_ASSIGNED TASK_
Could you reproduce the lines below from the one with "## What Is Quant (QNT)?" through the one with "Gilbert Verdian, one"? Keep both ends and add nothing.

Segment Open

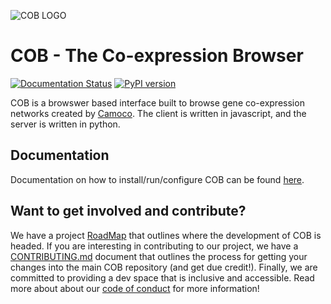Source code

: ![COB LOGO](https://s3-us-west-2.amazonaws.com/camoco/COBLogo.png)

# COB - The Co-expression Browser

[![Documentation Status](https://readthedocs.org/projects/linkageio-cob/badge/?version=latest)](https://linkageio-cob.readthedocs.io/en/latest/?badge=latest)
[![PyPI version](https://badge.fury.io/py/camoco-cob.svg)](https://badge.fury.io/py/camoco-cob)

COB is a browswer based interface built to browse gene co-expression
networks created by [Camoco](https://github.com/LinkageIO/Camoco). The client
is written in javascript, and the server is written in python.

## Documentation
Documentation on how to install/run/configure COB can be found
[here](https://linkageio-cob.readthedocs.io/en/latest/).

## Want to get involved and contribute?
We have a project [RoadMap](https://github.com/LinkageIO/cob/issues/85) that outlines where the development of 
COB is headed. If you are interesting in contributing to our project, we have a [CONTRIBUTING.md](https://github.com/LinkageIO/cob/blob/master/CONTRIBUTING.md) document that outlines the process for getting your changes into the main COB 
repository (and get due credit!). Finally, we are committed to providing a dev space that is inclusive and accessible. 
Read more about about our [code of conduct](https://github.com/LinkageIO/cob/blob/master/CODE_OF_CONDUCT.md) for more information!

Segment Closed
Segment Open

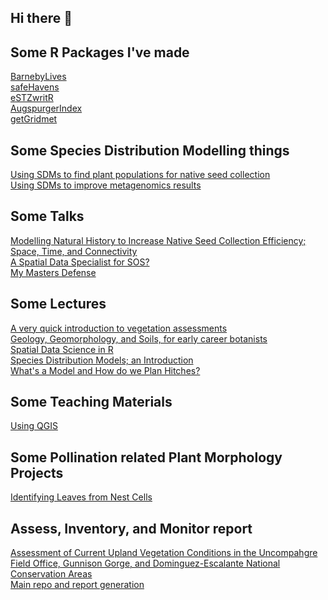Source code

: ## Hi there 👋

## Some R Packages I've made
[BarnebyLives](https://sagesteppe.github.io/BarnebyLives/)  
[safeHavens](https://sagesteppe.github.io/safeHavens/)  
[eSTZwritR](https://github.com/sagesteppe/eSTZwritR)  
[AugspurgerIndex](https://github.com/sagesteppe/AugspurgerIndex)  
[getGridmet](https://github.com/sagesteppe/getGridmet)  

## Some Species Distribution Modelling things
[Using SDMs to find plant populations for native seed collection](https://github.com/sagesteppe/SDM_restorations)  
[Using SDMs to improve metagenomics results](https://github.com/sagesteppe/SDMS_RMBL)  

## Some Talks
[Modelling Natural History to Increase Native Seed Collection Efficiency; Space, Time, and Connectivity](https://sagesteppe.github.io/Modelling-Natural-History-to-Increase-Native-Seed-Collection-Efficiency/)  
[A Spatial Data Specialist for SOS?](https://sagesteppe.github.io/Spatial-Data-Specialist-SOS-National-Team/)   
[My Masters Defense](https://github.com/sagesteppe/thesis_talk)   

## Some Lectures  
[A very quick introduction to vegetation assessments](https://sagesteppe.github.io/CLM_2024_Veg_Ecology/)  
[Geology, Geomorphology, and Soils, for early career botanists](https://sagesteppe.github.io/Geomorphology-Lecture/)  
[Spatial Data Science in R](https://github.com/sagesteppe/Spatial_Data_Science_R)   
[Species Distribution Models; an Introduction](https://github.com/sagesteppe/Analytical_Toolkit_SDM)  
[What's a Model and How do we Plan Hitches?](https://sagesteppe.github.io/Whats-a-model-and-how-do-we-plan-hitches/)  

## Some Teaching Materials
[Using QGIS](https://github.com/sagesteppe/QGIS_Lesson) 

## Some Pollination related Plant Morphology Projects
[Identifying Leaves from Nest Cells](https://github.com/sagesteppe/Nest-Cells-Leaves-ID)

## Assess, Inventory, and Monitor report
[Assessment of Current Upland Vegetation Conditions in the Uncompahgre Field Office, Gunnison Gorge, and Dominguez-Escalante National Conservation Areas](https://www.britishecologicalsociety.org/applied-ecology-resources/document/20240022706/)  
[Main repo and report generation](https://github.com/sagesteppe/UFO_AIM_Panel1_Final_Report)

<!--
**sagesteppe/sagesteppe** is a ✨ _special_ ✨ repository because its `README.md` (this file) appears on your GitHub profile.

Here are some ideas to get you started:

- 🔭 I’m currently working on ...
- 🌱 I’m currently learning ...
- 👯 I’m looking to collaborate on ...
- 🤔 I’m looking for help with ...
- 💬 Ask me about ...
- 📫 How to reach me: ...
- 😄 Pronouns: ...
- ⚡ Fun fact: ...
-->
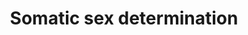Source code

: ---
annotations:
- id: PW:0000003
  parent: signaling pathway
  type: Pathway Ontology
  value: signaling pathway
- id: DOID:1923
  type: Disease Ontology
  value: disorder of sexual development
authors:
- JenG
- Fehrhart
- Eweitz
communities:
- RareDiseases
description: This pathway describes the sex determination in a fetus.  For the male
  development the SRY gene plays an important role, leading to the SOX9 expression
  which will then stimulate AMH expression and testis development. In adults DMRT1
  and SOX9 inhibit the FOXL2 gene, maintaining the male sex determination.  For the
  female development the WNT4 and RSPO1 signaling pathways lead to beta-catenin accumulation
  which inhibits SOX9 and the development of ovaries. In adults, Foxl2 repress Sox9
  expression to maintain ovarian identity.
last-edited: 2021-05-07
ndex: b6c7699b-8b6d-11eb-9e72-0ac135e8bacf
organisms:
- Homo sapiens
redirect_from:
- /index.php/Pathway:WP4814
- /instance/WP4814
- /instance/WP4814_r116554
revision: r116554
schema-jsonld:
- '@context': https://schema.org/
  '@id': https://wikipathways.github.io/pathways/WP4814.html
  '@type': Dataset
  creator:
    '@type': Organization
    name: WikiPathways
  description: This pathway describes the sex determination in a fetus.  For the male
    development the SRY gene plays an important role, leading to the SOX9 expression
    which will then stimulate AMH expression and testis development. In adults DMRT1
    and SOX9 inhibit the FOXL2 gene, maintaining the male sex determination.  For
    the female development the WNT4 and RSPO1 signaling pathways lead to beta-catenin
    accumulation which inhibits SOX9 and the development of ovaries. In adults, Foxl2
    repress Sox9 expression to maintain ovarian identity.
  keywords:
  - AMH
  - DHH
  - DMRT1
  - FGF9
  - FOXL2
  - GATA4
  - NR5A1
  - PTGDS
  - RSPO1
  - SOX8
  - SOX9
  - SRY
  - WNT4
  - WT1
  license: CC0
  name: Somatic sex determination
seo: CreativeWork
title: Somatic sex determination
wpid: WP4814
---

Segment Closed
Segment Open

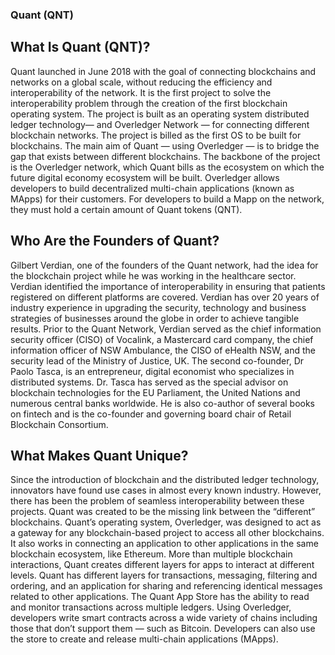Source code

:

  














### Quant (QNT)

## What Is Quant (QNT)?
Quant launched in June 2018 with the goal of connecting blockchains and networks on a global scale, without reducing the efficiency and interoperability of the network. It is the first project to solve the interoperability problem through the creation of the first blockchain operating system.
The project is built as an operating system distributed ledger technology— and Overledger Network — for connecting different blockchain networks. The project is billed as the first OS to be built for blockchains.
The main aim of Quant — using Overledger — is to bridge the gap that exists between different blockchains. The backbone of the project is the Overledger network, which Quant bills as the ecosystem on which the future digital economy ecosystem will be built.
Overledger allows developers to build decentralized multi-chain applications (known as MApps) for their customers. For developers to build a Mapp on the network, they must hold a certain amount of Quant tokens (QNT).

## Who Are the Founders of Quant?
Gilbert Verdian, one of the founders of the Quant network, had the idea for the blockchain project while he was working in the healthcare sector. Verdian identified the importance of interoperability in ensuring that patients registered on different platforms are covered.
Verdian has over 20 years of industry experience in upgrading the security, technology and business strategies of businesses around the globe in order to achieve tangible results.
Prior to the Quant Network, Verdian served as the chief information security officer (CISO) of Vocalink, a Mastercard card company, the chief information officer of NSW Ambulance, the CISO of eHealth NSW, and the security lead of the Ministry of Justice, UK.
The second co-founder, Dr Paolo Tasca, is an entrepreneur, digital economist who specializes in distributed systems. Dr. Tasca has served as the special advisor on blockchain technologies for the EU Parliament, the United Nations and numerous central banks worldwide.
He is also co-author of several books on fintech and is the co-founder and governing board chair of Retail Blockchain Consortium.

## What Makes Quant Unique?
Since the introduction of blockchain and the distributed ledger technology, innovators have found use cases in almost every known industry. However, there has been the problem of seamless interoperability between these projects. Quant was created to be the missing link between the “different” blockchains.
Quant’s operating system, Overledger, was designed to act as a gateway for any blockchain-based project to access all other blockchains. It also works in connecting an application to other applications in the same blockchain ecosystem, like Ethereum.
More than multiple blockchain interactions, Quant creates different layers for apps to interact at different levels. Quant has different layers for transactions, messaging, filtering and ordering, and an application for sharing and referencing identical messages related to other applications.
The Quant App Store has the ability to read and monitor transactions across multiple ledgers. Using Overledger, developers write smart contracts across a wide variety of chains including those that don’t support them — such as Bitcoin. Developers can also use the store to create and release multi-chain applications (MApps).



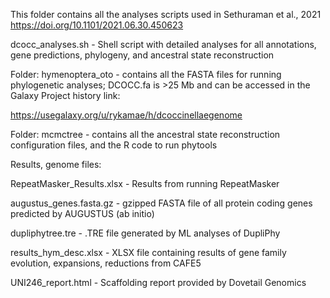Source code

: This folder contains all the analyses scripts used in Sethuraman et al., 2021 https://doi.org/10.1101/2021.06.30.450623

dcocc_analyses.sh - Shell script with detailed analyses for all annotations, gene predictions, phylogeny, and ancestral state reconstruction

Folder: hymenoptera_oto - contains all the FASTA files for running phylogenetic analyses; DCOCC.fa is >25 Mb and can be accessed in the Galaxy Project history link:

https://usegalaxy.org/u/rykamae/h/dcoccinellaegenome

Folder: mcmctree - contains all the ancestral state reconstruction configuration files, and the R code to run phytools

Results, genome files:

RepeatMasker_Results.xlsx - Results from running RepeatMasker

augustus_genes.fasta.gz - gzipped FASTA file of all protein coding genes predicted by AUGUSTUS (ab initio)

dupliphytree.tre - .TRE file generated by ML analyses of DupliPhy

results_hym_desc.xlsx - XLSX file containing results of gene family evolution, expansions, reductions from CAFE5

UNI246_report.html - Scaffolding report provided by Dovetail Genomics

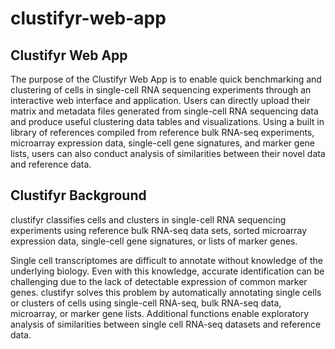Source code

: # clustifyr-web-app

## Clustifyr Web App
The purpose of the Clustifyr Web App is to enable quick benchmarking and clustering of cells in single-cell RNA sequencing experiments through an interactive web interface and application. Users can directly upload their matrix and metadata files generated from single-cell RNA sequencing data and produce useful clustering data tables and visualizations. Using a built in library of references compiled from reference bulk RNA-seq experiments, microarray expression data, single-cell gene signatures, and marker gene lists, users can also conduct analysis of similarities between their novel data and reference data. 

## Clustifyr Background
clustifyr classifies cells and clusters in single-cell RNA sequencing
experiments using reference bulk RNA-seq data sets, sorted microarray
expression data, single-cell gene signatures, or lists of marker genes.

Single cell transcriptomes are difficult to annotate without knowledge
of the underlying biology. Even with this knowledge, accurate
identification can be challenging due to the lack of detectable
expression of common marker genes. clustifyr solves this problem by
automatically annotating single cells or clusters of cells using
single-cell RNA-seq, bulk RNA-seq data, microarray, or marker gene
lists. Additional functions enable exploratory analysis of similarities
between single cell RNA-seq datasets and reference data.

Segment Closed

_RESPONSE AREA_
## What Is Quant (QNT)?
Quant launched in June 2018 with the goal of connecting blockchains and networks on a global scale, without reducing the efficiency and interoperability of the network. It is the first project to solve the interoperability problem through the creation of the first blockchain operating system.
The project is built as an operating system distributed ledger technology— and Overledger Network — for connecting different blockchain networks. The project is billed as the first OS to be built for blockchains.
The main aim of Quant — using Overledger — is to bridge the gap that exists between different blockchains. The backbone of the project is the Overledger network, which Quant bills as the ecosystem on which the future digital economy ecosystem will be built.
Overledger allows developers to build decentralized multi-chain applications (known as MApps) for their customers. For developers to build a Mapp on the network, they must hold a certain amount of Quant tokens (QNT).

## Who Are the Founders of Quant?
Gilbert Verdian, one of the founders of the Quant network, had the idea for the blockchain project while he was working in the healthcare sector. Verdian identified the importance of interoperability in ensuring that patients registered on different platforms are covered.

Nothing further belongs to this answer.